■ **AIM OF THE EXERCISE**:
Show, in full, each line of the data that contains "Path".
········
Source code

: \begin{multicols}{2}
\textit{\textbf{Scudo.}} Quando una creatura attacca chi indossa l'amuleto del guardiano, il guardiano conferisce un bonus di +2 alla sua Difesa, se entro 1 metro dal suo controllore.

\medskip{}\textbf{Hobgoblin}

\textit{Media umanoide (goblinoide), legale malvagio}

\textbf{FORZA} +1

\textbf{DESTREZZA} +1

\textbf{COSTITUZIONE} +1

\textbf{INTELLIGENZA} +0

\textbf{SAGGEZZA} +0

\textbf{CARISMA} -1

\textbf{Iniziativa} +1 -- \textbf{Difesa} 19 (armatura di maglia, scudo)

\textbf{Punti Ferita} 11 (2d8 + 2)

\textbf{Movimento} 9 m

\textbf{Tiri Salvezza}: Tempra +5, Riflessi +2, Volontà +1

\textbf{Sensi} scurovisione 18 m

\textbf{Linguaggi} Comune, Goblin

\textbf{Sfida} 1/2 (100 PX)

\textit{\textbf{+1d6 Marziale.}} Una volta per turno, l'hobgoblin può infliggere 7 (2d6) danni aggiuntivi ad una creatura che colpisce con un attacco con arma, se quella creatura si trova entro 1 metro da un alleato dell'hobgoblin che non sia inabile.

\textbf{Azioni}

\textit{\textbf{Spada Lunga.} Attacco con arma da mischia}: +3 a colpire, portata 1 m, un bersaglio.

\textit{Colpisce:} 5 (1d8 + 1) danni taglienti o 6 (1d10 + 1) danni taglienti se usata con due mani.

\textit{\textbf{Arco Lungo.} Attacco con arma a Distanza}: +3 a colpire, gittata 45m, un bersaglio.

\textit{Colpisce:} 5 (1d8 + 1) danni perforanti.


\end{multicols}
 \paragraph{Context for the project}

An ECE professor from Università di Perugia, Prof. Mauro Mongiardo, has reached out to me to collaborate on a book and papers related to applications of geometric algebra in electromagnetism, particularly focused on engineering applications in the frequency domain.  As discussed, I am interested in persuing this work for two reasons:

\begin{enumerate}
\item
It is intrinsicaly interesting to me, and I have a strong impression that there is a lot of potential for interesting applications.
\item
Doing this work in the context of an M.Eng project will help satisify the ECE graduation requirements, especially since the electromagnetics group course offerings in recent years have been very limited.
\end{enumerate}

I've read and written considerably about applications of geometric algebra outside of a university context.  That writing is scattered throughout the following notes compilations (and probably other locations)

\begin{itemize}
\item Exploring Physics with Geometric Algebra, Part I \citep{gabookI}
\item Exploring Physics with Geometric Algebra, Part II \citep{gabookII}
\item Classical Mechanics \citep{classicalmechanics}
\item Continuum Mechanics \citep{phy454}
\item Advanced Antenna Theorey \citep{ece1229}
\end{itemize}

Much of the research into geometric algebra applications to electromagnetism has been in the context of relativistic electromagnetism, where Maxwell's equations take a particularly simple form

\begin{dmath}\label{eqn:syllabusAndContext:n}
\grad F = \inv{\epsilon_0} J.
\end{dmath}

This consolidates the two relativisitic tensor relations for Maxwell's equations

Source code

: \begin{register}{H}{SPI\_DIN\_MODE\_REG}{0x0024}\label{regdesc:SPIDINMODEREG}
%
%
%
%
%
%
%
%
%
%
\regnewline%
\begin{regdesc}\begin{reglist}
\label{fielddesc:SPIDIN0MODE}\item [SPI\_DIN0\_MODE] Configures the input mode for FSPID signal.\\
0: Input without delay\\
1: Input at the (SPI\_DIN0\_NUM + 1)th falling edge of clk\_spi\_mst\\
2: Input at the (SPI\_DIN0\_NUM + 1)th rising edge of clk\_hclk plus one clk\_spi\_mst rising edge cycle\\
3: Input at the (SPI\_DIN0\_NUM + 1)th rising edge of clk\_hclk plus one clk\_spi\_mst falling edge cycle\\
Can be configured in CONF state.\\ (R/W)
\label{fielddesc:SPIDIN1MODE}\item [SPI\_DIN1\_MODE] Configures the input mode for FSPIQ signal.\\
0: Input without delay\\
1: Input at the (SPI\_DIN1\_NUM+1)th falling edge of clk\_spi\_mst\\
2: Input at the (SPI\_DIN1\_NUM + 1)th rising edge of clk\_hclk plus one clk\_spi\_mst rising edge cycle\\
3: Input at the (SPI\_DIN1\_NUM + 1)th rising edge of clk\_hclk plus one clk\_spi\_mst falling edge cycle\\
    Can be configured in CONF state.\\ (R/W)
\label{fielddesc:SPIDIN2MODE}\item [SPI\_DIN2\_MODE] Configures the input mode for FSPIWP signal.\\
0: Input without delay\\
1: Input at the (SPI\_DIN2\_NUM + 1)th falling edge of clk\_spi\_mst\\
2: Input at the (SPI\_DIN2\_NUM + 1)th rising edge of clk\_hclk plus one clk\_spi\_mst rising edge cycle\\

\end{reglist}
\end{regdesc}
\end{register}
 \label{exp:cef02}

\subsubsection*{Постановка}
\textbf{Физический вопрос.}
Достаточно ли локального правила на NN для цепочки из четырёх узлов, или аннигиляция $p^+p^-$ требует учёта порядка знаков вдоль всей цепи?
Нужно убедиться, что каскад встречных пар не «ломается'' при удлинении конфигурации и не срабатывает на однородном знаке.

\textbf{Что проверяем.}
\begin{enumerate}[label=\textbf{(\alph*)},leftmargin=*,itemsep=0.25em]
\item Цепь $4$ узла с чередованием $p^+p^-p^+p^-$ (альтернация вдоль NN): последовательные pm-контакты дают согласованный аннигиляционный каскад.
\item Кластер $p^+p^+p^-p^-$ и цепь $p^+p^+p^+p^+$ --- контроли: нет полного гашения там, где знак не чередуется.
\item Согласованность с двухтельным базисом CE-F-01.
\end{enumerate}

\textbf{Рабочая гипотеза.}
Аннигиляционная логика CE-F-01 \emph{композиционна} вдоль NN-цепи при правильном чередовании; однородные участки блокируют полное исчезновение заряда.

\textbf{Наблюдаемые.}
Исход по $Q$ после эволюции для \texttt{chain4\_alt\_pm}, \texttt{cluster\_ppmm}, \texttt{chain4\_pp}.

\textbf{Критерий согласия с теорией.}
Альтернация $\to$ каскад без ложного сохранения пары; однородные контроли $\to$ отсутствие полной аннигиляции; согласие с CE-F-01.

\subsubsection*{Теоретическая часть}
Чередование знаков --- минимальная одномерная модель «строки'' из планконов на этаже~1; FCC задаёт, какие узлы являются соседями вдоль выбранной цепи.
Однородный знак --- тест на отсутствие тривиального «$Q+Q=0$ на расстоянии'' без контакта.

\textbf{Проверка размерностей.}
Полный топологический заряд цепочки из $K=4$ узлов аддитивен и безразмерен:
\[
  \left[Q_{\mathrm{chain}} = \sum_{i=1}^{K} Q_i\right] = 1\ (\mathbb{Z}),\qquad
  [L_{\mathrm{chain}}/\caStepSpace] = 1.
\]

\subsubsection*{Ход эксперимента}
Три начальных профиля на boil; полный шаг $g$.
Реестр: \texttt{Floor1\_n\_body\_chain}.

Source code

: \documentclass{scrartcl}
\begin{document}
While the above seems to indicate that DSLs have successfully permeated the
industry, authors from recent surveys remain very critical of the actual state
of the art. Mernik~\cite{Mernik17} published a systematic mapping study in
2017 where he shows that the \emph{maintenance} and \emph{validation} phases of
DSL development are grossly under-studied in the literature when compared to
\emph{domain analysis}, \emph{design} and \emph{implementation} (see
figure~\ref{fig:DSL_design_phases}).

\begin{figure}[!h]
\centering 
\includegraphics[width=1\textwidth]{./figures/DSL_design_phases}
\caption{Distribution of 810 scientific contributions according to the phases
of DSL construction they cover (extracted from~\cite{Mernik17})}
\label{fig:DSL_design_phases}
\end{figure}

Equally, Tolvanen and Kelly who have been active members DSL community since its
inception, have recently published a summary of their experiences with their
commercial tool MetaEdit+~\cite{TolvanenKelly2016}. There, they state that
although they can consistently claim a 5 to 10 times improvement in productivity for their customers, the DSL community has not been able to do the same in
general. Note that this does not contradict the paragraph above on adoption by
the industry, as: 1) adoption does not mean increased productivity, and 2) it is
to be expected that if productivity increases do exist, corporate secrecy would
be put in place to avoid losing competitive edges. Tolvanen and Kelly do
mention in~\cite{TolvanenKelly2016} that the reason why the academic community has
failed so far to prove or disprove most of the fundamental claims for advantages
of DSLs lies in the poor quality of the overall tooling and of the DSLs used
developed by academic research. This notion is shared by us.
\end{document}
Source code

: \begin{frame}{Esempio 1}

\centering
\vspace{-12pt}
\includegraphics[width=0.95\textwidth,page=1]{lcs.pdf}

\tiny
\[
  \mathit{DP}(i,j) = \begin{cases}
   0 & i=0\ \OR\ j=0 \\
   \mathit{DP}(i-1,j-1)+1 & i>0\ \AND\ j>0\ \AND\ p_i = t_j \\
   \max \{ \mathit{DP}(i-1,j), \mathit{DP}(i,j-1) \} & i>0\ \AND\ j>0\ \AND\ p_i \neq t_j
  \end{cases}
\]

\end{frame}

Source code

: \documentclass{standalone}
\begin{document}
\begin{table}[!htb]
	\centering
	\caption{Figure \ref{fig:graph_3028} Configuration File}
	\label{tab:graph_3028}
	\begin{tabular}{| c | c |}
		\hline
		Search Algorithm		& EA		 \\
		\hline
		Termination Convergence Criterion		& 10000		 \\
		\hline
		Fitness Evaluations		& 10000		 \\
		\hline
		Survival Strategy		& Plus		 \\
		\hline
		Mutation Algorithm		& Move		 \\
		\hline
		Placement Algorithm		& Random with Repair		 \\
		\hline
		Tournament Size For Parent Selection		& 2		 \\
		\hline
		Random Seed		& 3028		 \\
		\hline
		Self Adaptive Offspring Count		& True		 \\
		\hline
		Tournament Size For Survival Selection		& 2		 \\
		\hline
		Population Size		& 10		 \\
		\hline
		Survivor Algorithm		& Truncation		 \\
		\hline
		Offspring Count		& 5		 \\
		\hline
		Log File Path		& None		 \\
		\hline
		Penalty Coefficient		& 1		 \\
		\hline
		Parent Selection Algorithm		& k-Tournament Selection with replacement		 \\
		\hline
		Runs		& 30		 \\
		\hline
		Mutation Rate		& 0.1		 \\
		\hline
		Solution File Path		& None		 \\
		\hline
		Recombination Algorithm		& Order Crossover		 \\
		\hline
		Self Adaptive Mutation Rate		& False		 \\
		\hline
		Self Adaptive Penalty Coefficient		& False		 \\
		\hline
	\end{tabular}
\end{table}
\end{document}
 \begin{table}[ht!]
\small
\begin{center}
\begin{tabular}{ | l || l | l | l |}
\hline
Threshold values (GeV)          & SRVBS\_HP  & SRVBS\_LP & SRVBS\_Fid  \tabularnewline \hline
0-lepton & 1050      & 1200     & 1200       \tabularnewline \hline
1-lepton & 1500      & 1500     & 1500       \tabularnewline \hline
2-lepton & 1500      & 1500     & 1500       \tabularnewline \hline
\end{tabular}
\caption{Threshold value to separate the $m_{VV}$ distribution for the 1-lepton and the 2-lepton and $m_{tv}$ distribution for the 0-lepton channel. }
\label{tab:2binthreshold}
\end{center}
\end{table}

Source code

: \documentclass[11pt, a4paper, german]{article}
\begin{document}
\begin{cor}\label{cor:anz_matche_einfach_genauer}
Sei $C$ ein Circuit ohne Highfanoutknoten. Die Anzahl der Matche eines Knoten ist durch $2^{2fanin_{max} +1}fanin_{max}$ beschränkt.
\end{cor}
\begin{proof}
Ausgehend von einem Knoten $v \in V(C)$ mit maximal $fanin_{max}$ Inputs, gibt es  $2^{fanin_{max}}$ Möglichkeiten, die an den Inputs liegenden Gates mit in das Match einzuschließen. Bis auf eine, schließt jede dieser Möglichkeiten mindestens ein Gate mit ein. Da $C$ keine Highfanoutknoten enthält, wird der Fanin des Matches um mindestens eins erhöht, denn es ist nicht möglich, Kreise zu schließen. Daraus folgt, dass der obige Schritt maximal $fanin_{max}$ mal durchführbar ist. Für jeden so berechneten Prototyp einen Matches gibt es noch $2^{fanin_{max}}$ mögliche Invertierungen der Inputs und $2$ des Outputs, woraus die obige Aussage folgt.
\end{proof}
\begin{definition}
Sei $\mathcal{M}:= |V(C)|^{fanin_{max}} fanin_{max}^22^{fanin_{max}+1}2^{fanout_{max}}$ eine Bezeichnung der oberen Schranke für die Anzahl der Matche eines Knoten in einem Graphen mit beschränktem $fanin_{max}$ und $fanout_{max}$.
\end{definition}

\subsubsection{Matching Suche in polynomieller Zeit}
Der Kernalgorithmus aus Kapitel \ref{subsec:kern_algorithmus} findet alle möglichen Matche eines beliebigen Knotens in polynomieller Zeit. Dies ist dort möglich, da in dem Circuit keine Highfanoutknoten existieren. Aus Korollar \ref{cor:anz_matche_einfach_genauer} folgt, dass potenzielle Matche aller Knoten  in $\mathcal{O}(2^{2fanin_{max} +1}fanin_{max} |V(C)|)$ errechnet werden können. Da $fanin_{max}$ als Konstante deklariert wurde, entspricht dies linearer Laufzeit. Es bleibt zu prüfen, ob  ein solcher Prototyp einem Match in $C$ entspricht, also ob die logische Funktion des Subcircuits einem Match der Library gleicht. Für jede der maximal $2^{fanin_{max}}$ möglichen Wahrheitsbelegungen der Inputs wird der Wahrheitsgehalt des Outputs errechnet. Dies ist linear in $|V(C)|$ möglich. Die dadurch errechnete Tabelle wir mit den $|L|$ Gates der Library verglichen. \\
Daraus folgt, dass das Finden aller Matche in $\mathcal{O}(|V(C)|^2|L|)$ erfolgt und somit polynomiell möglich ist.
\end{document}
········
■ **EXPECTED ANSWER**:
		Log File Path		& None		 \\
		Solution File Path		& None		 \\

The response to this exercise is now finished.